The Westfield community is committed to continuing Dr. Nelson’s legacy. In a press conference on Tuesday, Superintendent Margaret Dolan said, “We will set high standards for ourselves as Derrick set for himself and, as Dr. Nelson has done, we will think a little bit less about ourselves and much more of the others who are around us.”

Beloved by all who knew him, Dr. Nelson’s genuine heart and selfless nature shined through all of his actions. RIS English Teacher Carine Helwig summed up his character beautifully with these words: “A man of service, a man of sacrifice, a man who would always put the needs of others before his own. That’s Derrick Nelson.”

Among all the titles he carried, Dr. Nelson showed us what it means to be a hero in every capacity. He created a new definition for hero, and inspires us to do the same.



Brother

Manhood. Scholarship. Perseverance. Uplift. These four words embody the mission of the remarkable group of people who call Dr. Nelson a brother. His fraternity, Omega Psi Phi, played an important role throughout Dr. Nelson’s life.Omega Psi Phi honors and celebrates African Americans who are local and international leaders.

In 1996, at Delaware State University, Omega Psi Phi held a Charles Richard Drew blood drive. This blood drive was created in honor of Dr. Charles Richard Drew, an African-American scientist who discovered the method for long-term storage of blood plasma and organized America’s first large-scale blood bank. It was in that 1996 blood drive that Dr. Nelson donated his blood, spurring his decision to donate stem cells this year;  23 years later, he will be remembered for giving without hesitation.

Nelson Render, an Omega Psi Phi fraternity brother, remembers Dr. Nelson’s kindness. He said, “[Dr. Nelson] was a brother, he was a leader, he would be the first person to donate his time and do things for his fraternity, even to the point where he was doing random acts of kindness.” Dr. Nelson was known to send gifts completely unannounced, simply out of the kindness of his heart.
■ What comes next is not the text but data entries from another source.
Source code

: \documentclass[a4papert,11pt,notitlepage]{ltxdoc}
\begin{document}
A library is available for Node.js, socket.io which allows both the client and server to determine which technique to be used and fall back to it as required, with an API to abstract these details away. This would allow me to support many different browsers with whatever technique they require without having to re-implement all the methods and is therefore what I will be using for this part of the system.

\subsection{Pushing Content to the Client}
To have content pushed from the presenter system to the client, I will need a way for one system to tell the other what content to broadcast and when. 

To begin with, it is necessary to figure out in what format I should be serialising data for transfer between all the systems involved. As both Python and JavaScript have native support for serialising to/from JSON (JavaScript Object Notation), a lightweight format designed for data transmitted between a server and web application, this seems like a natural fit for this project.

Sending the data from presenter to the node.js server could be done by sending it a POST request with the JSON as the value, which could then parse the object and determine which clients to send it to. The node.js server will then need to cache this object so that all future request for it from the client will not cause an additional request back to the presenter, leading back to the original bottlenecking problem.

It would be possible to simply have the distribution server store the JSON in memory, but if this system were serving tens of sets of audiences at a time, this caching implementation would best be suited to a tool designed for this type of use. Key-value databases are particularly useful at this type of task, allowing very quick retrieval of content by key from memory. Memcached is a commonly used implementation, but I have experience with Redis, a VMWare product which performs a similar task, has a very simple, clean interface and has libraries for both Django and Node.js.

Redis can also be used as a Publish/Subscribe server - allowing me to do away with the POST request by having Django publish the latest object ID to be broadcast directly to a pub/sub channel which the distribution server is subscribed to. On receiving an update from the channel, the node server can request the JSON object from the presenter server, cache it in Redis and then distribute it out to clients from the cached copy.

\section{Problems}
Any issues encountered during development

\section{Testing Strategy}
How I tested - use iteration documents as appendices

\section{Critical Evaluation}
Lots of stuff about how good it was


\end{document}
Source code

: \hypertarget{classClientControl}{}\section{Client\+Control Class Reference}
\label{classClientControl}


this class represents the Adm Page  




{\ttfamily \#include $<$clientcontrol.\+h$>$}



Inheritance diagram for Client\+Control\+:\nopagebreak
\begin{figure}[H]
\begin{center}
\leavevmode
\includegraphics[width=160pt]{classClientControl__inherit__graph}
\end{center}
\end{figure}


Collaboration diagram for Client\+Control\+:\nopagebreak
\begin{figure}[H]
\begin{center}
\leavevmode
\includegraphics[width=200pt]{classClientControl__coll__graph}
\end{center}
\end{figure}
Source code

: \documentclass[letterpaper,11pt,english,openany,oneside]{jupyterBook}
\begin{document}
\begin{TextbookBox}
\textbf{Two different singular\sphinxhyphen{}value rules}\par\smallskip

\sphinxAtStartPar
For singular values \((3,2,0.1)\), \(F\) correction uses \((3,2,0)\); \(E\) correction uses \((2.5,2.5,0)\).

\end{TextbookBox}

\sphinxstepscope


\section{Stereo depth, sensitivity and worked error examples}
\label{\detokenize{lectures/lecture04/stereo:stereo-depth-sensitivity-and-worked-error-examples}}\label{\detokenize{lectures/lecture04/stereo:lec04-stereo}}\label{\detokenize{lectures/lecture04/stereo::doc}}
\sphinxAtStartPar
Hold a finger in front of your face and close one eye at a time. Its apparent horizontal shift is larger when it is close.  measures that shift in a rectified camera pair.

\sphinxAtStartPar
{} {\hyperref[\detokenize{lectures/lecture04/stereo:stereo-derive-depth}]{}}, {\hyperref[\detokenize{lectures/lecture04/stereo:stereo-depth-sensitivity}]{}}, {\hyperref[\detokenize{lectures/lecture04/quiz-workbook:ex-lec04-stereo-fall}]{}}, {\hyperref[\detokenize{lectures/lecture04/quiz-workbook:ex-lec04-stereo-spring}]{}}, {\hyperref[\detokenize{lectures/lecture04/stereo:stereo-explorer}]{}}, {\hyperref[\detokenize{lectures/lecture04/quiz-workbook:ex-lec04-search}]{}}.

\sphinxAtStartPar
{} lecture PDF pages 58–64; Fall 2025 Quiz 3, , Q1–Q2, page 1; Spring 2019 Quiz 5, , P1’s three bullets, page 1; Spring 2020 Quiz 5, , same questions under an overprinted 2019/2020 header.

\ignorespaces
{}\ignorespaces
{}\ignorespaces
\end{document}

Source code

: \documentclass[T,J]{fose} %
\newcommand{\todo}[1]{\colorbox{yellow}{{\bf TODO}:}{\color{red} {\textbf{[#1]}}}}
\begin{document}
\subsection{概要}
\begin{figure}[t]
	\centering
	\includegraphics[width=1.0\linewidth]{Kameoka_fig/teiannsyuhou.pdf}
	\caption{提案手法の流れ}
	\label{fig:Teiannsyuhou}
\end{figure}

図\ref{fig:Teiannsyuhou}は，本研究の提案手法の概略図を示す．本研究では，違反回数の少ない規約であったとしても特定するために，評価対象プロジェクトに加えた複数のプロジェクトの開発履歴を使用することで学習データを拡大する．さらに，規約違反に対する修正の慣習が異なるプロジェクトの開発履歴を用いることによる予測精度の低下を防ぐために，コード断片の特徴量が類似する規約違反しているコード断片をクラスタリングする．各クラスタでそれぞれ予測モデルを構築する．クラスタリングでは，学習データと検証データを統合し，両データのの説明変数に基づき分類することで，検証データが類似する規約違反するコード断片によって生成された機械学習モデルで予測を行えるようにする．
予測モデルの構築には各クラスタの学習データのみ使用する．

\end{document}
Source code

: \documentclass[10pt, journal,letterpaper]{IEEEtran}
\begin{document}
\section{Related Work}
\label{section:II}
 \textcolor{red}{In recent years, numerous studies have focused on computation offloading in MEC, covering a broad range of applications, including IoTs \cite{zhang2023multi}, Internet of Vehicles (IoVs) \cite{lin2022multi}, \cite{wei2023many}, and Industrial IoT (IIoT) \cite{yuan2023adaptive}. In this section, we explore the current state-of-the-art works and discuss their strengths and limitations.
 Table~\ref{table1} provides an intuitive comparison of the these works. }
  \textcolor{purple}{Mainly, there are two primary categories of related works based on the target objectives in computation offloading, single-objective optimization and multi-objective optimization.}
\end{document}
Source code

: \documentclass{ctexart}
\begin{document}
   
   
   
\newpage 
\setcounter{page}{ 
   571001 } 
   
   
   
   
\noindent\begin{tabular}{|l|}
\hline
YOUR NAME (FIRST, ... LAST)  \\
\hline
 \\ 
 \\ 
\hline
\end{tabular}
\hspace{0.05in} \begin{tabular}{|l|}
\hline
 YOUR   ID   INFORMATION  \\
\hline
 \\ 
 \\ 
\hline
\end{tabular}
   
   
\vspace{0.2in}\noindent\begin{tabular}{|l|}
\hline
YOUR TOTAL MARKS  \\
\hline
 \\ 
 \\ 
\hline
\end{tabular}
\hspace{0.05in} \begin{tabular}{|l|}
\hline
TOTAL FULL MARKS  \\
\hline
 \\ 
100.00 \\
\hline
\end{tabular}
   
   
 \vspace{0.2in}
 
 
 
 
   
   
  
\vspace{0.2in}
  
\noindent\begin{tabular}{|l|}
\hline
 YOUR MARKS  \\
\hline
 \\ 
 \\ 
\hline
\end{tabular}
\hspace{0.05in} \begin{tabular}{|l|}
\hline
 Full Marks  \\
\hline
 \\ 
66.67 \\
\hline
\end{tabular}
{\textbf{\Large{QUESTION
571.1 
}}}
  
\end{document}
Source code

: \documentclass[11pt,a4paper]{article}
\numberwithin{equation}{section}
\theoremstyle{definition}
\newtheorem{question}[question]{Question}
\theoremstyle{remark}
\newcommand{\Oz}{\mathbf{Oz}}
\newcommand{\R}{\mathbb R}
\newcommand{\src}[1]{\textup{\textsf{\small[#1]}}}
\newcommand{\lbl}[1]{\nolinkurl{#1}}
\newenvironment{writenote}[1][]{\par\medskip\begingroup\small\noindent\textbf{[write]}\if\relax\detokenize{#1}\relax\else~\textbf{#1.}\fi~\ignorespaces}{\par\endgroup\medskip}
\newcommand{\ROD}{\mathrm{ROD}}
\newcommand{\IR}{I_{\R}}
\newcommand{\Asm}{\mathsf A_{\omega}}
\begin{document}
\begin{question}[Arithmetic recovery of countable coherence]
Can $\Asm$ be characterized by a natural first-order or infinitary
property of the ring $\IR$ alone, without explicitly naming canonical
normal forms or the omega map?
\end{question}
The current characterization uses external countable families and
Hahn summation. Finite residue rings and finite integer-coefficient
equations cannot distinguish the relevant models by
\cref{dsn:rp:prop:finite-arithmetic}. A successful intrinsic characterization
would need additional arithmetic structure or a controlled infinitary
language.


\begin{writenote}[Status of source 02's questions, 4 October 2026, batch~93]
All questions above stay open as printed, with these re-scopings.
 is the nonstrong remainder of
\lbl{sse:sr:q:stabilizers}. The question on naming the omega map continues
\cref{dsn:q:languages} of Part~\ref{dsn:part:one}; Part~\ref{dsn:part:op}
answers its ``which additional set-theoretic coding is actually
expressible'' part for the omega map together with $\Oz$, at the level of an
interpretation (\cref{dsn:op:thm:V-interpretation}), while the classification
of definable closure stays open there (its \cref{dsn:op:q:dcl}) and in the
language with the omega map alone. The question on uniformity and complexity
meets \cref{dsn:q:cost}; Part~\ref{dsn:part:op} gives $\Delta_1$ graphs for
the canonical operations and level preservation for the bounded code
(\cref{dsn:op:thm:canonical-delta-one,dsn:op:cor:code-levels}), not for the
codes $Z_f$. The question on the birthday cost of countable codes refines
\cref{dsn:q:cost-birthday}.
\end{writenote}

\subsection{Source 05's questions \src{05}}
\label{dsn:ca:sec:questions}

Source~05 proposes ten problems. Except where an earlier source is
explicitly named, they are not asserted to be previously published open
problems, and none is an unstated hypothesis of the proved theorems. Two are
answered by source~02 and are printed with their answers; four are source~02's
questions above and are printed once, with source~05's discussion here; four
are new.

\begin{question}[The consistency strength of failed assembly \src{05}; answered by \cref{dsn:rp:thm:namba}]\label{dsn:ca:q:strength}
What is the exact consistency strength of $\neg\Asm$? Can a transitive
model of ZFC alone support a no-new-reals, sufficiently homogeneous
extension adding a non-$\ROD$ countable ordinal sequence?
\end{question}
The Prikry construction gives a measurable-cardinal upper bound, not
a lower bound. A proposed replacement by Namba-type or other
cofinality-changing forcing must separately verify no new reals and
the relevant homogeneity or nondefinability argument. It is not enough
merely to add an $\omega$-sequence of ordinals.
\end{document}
Nelson Render continued to say, “He was just a gem of a person who everyone in the fraternity could count on, and we’re going to miss him so much because of his leadership, his love and his inspirational acts.”

The fraternity’s name was derived from the Greek phrase meaning “friendship is essential to the soul.” It is no wonder that Dr. Nelson would be a part of such a caring, giving and selfless fraternity.

Dr. Nelson’s legacy will live on in every aspect of his life, but in this aspect, he will forever be a brother.

From the words of Omega Psi Phi, “It is not an accident that many of America’s great black men are or were Omega Men.”



Educator

Dr. Nelson exemplified everything that an educator should be. His passion for education radiated through the difficult tasks he faced. He was known as a friendly and approachable face in the hallway, as well as a respected authority figure.

Dr. Nelson’s passion stemmed from his lifelong aspiration to be a teacher. He started his career in Plainfield, NJ and his desire to reach students on a greater scale led to his position as assistant principal in Orange, NJ for three years.

In 2010, Dr. Nelson was appointed assistant principal of RIS. Retired RIS Principal Stewart Carey explained why Dr. Nelson stood out among the other candidates: “his interest in students, his willingness to supervise appropriately and work with teachers, the toughness in him to make the hard decisions and be willing to stand up for what he felt was in the best interest of kids.”

While assistant principal at RIS, part of Dr. Nelson’s vision was to bridge the divide between Westfield and Plainfield. RIS Language Arts Teacher Matthew Kalafat and Dr. Nelson created a program between the two towns’ middle schools designed to diffuse existing stereotypes. “None of this would have happened without Derrick,” Kalafat said.

The initiative that Dr. Nelson took towards broadening students’ education reflects his drive to nurture the development of those he encountered—a drive that the Westfield community will cherish forever.

Later, Dr. Nelson moved to WHS to be assistant principal, and in 2017, he was unanimously voted principal of WHS.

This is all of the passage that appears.